[Source texts of formatted documents]:
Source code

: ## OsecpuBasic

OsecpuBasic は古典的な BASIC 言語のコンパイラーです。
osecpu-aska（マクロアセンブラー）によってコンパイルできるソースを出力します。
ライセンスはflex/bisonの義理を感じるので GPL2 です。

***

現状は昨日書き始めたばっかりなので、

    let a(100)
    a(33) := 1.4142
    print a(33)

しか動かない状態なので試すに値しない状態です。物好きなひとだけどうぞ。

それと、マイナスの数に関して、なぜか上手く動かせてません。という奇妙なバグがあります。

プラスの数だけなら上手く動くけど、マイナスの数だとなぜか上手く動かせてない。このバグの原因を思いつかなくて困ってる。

[TRY IT]: The only acceptable answer is the full set of entries, repeated exactly.

[SOLUTION]:
Source code

: ## OsecpuBasic

OsecpuBasic は古典的な BASIC 言語のコンパイラーです。
osecpu-aska（マクロアセンブラー）によってコンパイルできるソースを出力します。
ライセンスはflex/bisonの義理を感じるので GPL2 です。

***

現状は昨日書き始めたばっかりなので、

    let a(100)
    a(33) := 1.4142
    print a(33)

しか動かない状態なので試すに値しない状態です。物好きなひとだけどうぞ。

それと、マイナスの数に関して、なぜか上手く動かせてません。という奇妙なバグがあります。

プラスの数だけなら上手く動くけど、マイナスの数だとなぜか上手く動かせてない。このバグの原因を思いつかなくて困ってる。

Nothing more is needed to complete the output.